What would you do with $100,000?
Think about what you could buy for $100,000. Electronics, toys, clothes, food are just some of the possibilities.
Everyone is going to be given $100,000 in virtual cash to invest in companies you believe will make the most money this year. You will also be able to buy bonds and mutual funds.
The Stock Market game will run from September 14th - April 9th, 2021
https://www.stockmarketgame.org/login.html
Where to check for stocks to invest in: The Street
STOCK MARKET GAME RULES
Three Major Stock Exchanges:
Watch the following videos below before getting started:
What is a Company?
A company is a business or association usually formed to manufacture or supply products or services for profit. A company can be a partnership, a limited liability partnership (LLP), a corporation or owned by a single individual.

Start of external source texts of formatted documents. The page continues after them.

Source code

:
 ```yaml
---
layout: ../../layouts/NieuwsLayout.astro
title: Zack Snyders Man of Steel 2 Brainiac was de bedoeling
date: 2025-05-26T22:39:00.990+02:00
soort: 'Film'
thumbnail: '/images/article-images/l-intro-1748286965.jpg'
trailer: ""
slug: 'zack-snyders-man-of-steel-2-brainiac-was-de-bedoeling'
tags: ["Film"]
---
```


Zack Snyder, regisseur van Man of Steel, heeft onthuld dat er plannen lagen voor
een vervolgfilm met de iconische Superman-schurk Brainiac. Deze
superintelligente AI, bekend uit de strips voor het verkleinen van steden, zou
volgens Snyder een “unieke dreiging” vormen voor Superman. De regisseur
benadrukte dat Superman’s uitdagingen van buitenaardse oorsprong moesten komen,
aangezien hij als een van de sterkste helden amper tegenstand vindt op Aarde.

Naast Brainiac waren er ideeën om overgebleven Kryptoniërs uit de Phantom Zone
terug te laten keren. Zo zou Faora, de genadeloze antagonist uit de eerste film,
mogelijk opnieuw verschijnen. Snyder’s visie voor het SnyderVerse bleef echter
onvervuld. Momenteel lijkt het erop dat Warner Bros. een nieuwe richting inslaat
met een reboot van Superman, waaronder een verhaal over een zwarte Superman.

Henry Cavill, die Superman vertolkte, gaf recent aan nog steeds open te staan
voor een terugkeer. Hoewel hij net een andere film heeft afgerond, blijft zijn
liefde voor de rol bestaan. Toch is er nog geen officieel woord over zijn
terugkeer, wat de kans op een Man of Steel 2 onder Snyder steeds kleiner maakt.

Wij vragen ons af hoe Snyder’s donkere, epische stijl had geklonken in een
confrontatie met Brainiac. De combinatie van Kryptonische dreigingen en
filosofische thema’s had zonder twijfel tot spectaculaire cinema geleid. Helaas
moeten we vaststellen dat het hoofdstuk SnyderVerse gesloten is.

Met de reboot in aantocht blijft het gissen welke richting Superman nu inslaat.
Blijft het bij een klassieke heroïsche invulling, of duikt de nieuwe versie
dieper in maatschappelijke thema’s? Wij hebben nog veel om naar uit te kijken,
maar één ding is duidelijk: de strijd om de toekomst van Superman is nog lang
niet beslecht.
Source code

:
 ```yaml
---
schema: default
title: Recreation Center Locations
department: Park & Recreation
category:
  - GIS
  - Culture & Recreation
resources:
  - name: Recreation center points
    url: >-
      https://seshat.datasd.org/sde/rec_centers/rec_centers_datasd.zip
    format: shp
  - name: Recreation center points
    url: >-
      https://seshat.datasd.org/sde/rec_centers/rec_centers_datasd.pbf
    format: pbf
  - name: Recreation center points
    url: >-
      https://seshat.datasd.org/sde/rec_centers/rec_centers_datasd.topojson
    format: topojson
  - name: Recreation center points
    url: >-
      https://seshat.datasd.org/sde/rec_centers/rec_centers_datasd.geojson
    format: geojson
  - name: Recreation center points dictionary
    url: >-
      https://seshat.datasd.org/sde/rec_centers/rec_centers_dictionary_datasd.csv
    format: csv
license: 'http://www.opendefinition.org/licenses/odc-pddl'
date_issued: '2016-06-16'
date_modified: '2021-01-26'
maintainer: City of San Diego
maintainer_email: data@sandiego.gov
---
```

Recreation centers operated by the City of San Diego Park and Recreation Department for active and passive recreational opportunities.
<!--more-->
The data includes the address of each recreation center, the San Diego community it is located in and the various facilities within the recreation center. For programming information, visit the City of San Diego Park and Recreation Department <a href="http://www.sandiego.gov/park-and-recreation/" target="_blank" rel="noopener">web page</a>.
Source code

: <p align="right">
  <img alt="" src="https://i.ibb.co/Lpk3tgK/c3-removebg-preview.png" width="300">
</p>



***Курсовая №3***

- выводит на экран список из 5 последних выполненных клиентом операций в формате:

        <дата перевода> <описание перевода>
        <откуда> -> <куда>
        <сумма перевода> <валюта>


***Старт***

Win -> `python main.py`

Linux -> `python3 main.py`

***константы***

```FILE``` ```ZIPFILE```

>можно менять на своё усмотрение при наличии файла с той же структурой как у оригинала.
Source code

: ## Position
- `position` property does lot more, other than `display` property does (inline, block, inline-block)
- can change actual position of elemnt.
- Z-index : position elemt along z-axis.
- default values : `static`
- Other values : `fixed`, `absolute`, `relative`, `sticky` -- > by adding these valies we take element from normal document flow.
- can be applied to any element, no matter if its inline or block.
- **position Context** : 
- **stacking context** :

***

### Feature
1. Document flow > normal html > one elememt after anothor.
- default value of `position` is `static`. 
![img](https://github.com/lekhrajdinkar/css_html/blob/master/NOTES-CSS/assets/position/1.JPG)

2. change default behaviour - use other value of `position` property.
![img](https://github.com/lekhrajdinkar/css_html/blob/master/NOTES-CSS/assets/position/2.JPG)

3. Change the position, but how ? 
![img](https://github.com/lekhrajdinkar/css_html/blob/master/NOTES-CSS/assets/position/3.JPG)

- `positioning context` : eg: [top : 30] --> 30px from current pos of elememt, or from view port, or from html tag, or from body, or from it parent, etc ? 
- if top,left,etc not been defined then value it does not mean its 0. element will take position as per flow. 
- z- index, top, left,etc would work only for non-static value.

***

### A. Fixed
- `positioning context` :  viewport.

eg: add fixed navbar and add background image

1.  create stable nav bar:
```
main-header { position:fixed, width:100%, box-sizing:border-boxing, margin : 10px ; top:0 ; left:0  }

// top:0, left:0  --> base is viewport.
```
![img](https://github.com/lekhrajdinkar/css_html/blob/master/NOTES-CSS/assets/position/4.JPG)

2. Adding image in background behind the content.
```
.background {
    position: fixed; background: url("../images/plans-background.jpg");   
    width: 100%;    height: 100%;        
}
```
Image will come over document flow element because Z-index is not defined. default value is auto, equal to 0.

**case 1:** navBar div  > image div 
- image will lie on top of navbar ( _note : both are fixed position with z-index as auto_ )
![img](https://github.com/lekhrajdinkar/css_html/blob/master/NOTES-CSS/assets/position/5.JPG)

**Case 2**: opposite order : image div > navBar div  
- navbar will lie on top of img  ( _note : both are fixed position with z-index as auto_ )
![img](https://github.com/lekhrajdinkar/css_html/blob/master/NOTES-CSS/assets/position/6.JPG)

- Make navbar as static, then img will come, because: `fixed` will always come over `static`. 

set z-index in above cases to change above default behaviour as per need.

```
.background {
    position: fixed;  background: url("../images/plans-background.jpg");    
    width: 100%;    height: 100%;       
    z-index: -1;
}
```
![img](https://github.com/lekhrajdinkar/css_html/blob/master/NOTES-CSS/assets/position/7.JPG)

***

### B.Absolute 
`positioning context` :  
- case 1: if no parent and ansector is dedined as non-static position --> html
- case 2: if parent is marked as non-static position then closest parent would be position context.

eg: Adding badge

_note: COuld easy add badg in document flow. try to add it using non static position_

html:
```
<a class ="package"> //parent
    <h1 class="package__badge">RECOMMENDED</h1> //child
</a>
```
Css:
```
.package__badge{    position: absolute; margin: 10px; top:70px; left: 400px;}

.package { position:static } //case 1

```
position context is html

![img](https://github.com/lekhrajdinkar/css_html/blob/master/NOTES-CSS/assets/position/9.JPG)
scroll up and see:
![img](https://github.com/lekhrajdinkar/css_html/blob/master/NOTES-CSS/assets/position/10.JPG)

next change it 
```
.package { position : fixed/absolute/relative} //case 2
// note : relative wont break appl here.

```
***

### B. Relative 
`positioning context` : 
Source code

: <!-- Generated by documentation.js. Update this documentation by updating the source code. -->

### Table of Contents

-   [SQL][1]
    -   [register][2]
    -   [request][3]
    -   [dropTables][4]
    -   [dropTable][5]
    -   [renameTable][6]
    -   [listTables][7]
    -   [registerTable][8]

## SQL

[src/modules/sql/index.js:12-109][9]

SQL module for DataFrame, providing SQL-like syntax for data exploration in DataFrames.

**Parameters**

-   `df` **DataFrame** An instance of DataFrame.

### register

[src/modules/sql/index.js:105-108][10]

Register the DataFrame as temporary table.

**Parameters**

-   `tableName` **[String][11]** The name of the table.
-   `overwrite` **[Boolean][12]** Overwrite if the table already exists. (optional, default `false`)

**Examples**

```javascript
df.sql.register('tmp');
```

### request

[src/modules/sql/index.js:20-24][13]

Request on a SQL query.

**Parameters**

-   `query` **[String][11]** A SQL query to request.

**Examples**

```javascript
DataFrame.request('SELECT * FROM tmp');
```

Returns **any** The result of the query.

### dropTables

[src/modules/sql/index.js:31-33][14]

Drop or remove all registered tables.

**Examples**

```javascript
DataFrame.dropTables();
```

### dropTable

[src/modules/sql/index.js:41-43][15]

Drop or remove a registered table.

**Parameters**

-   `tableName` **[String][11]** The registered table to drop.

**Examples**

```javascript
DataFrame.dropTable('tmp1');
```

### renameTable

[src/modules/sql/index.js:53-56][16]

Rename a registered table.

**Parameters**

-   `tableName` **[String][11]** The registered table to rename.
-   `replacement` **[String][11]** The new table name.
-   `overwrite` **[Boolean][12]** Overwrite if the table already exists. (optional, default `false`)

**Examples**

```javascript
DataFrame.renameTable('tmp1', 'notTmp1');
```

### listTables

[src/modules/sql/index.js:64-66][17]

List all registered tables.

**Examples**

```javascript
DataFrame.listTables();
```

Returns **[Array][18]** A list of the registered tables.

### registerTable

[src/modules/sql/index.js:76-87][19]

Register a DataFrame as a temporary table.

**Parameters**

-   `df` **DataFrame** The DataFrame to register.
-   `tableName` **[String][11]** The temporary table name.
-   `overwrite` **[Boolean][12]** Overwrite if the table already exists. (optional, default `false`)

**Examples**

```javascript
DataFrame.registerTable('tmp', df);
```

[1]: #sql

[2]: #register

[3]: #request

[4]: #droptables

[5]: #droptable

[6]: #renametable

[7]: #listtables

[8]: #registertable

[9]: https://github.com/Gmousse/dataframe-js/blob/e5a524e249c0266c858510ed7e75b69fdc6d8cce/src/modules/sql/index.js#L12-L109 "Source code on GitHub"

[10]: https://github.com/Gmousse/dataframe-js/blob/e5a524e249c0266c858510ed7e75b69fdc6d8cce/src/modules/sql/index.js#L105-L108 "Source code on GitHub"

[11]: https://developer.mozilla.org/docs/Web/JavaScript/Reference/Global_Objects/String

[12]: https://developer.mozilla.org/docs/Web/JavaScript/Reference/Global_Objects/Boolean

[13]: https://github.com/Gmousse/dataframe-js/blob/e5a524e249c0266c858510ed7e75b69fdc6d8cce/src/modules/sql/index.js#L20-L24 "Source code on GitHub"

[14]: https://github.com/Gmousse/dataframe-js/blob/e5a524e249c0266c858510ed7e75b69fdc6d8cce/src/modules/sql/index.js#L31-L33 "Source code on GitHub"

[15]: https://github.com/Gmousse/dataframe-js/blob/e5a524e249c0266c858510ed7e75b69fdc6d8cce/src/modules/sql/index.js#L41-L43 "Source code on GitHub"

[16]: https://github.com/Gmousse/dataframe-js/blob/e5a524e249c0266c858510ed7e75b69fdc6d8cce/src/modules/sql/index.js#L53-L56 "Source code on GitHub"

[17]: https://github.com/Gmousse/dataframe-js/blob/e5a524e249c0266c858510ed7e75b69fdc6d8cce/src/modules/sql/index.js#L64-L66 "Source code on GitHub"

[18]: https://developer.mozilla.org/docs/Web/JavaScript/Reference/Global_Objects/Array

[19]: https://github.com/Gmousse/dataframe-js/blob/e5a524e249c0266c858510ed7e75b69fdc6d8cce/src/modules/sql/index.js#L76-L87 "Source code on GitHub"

All companies are set up in accordance with government regulations. In a partnership the partners share the profits or losses of the business in which they have all invested; they are personally liable for the company’s debt. A limited liability partnership (LLP) transfers much of the firm’s personal liability from the partners to the partnership, for example, accounting and law firms are generally set up as limited liability partnerships.
Public Corporation:
A public corporation is a company with publicly traded shares that anyone can buy in a stock market. A public corporation is also legally separated from the stockholders who own it and the managers who run it. A corporation offers these advantages:
• Stockholders’ are not responsible for the company’s debt;
• A corporation continues to exist even if its stockholders or managers change;
• Stockholders can easily sell their ownership shares through the stock market.
Private Corporation:
A private corporation may be owned by an individual or privately sell stock to fund the business. The partners in the company are called shareholders. They receive shares for their contributions to the business. Shareholders have ownership and some decision making power in the company. The company does not sell shares to the public; you cannot buy shares of a private company on the stock market.
What is a Stock?
Stocks represent a share of ownership in a publicly held company. Private companies do not issue stock. As a stockholder, the investor has a claim on the assets of the company in exchange for money paid for the stock. The stockholder also shares with the original owners in the company’s wealth along with the risks. No matter how few shares of stock you own, you are part owner of the company.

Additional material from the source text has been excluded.